→ INSTRUCTIONS TO FOLLOW: From the entries below, transcribe exactly the lines between the line holding "- 判定・意思決定: サーバント専門領域" and the line holding "- **性能**: cProfile, memray", inclusive; skip all other lines.
"""
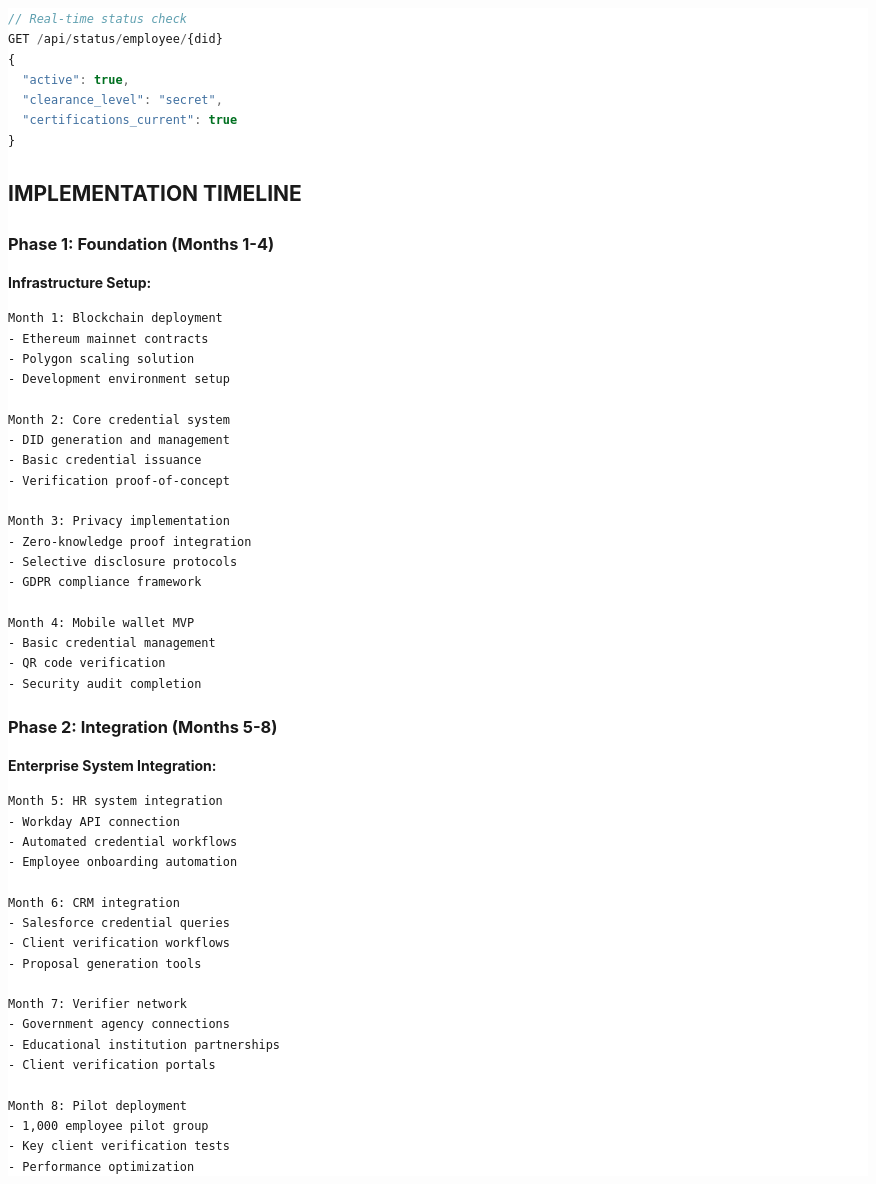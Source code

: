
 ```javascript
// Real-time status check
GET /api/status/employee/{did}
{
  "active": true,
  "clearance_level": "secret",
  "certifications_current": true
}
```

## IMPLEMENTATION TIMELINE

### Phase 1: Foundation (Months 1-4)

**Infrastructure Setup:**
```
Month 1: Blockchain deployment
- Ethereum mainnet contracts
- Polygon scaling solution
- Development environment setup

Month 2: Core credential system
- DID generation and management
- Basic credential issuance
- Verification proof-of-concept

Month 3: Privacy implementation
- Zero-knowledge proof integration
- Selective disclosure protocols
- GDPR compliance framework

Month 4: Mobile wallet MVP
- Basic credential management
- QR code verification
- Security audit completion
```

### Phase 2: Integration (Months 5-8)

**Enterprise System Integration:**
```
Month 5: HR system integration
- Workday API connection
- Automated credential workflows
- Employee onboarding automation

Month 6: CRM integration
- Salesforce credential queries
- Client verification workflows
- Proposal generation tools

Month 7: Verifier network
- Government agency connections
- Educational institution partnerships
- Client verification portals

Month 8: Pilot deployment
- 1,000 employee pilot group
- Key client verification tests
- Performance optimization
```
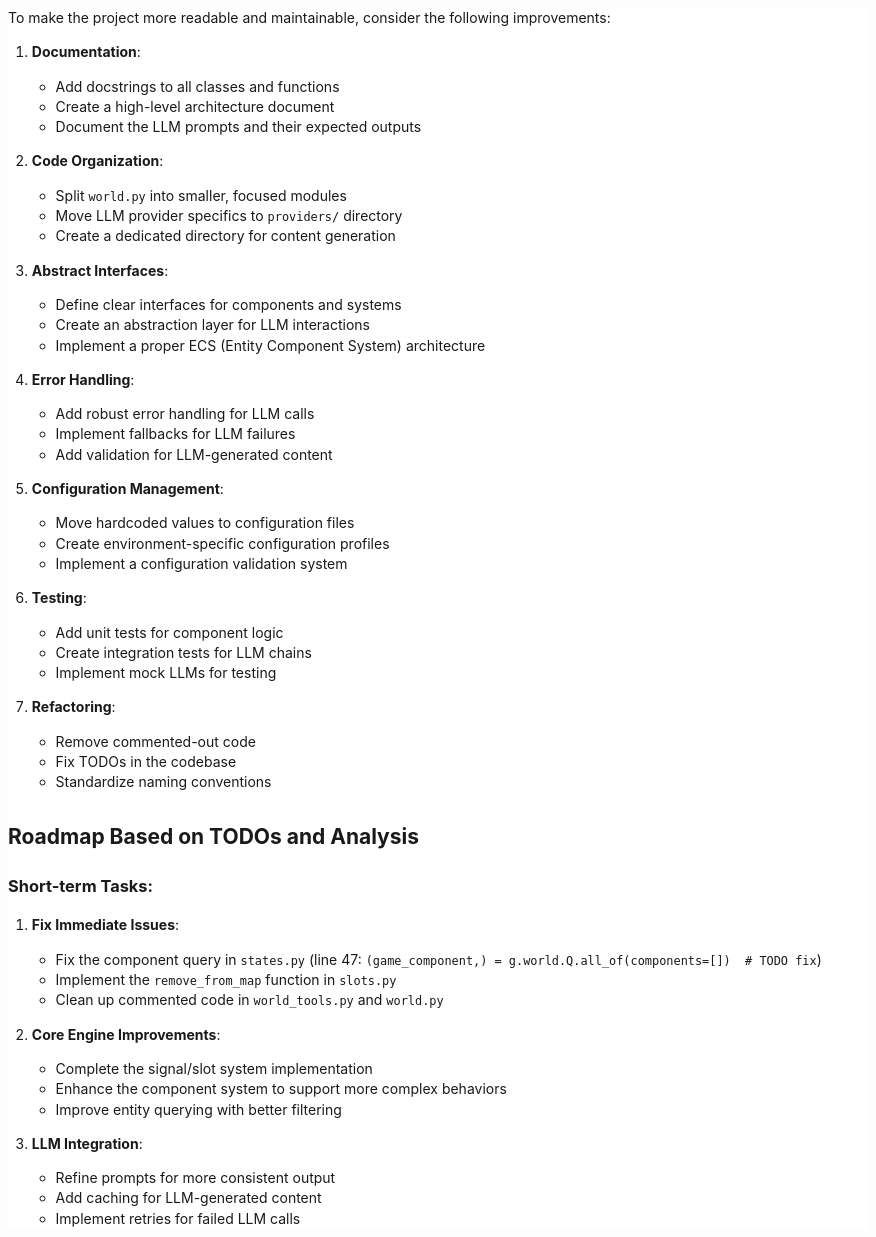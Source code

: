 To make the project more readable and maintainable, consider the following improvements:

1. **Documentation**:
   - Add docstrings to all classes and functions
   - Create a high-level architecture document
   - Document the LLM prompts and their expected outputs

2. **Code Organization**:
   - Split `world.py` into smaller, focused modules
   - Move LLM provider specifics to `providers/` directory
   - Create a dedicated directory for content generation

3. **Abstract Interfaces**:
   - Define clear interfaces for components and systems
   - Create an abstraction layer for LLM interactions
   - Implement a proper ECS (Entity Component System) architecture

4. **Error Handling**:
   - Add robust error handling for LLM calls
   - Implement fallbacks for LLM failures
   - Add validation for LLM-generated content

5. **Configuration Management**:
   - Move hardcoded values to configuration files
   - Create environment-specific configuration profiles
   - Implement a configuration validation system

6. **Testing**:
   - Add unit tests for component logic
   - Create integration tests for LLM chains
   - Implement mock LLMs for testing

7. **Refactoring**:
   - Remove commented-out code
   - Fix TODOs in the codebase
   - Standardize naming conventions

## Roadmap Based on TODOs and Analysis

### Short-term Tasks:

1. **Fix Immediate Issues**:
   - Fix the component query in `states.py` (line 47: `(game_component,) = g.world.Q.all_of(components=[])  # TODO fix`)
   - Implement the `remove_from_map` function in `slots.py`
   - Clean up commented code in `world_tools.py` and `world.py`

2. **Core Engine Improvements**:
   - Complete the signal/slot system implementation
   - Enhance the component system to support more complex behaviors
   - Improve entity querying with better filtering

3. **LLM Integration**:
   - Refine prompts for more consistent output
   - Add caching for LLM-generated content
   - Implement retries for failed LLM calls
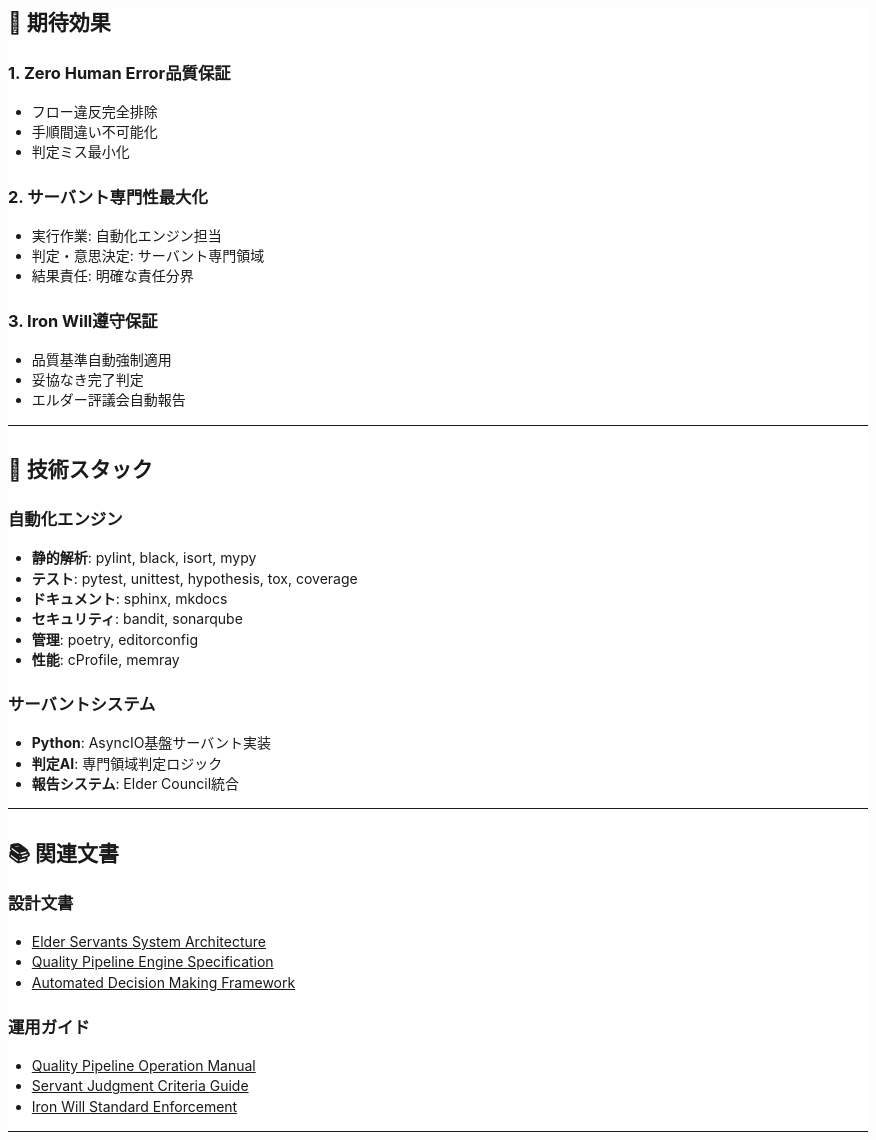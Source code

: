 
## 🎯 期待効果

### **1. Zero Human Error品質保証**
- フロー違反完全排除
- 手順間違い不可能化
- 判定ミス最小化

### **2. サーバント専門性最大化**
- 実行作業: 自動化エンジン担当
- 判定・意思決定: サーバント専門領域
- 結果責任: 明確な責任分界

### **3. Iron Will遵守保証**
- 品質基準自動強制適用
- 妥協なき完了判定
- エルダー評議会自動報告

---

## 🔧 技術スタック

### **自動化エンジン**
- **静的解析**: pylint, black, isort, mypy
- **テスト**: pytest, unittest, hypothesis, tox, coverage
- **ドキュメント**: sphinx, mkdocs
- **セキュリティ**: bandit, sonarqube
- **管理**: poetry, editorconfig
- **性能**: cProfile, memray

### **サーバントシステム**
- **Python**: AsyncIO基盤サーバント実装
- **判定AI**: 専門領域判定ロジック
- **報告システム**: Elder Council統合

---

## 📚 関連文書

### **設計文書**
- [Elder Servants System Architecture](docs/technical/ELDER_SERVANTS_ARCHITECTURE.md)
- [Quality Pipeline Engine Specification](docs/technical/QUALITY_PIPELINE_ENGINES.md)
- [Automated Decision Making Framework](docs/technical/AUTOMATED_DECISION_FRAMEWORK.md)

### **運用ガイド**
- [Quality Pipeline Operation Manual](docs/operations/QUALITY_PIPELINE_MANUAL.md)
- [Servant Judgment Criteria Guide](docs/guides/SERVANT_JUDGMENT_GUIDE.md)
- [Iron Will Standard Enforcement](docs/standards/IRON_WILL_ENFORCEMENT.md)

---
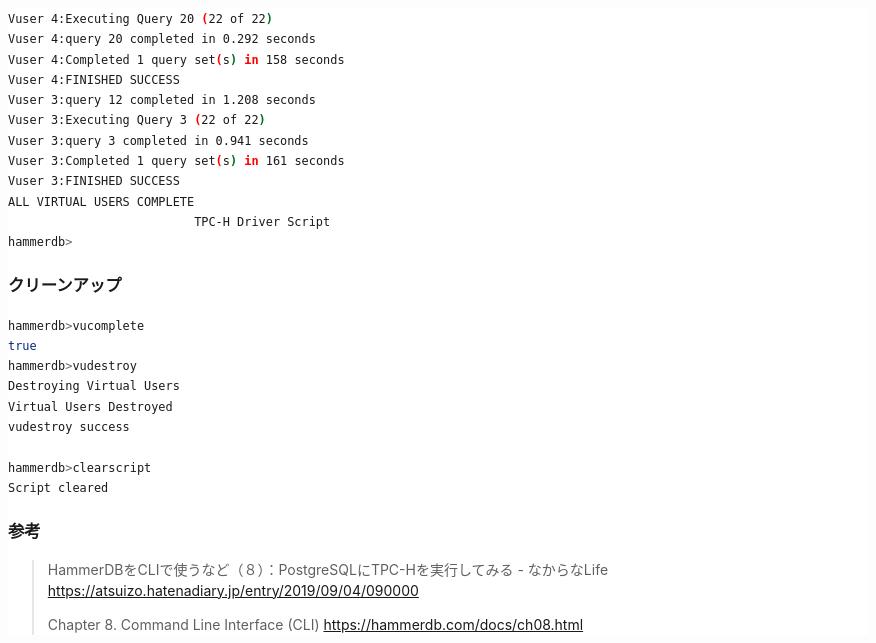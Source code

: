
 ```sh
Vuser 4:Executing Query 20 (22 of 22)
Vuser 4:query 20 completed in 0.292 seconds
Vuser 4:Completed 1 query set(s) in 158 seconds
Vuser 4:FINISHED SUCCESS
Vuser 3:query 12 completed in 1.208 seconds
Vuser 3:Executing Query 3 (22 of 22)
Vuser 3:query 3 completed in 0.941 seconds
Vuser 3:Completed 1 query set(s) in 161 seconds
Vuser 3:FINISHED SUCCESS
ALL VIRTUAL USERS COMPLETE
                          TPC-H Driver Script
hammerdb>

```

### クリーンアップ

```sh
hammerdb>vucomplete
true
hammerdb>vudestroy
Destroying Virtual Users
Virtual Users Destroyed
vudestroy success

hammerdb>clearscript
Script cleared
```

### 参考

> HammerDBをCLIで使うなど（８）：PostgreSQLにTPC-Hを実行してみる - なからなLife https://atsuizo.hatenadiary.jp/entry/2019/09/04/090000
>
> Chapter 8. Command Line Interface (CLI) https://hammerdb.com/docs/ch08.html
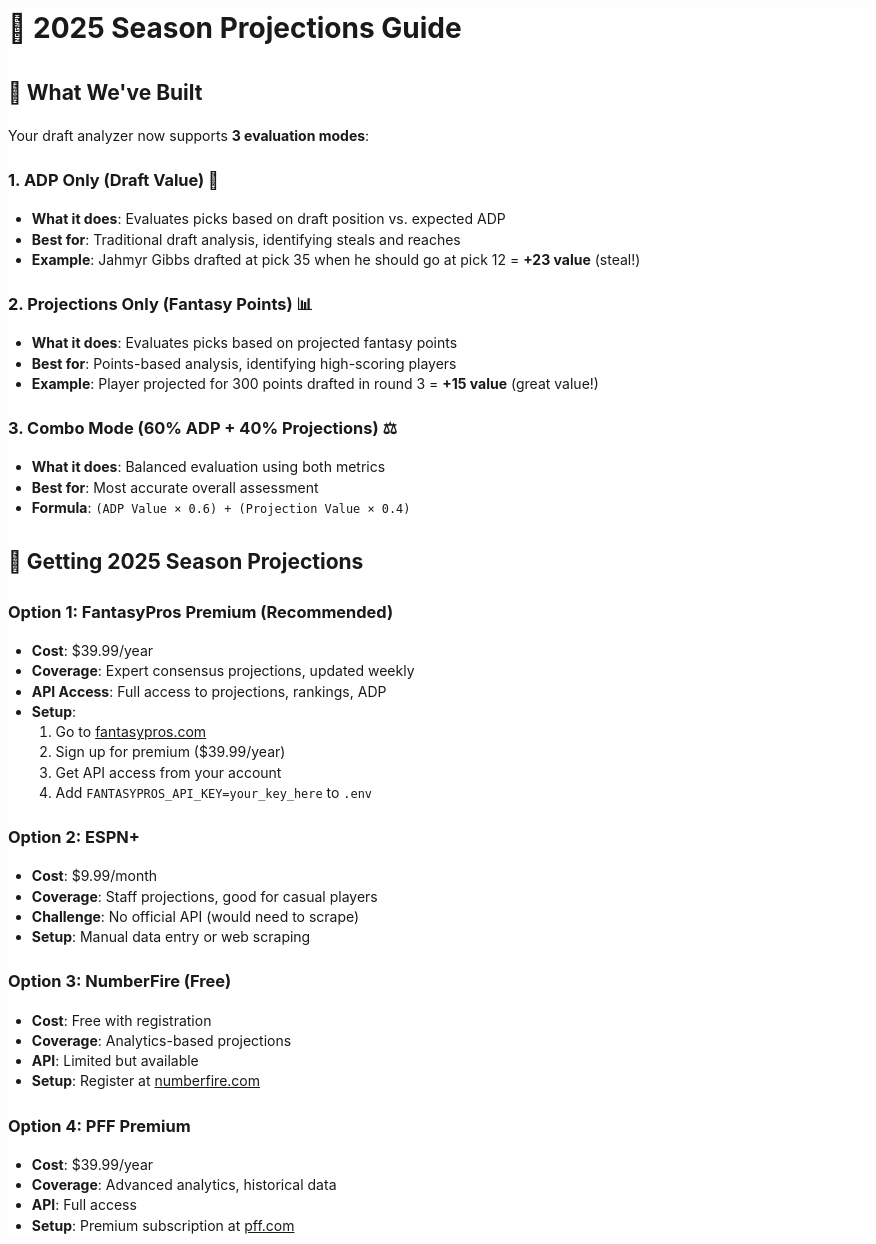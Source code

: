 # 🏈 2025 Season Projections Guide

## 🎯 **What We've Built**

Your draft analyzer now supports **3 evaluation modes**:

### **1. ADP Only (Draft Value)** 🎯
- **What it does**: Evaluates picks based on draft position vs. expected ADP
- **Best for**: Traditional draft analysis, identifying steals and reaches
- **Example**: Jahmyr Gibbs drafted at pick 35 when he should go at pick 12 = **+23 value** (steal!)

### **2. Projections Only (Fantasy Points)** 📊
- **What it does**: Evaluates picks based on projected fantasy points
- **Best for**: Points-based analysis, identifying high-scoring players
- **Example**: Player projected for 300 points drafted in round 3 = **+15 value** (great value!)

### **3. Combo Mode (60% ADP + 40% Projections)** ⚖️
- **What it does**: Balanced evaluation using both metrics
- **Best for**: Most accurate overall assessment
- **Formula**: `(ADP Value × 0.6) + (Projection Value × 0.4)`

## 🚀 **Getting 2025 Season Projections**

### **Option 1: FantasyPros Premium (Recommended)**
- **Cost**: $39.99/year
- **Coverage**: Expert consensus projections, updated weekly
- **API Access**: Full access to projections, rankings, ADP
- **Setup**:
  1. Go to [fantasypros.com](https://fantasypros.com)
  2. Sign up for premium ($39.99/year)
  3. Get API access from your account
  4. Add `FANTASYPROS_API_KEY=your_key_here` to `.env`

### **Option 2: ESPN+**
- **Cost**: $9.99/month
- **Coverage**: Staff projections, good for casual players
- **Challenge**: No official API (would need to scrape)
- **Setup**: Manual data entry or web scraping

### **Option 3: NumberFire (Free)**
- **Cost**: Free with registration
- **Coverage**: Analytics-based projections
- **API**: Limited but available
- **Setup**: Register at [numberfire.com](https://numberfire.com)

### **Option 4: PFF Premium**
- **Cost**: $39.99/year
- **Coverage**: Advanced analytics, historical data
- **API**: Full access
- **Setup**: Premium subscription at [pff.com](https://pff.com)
"""
→ RESPONSE TO THIS EXERCISE:
- 判定・意思決定: サーバント専門領域
- 結果責任: 明確な責任分界

### **3. Iron Will遵守保証**
- 品質基準自動強制適用
- 妥協なき完了判定
- エルダー評議会自動報告

---

## 🔧 技術スタック

### **自動化エンジン**
- **静的解析**: pylint, black, isort, mypy
- **テスト**: pytest, unittest, hypothesis, tox, coverage
- **ドキュメント**: sphinx, mkdocs
- **セキュリティ**: bandit, sonarqube
- **管理**: poetry, editorconfig
- **性能**: cProfile, memray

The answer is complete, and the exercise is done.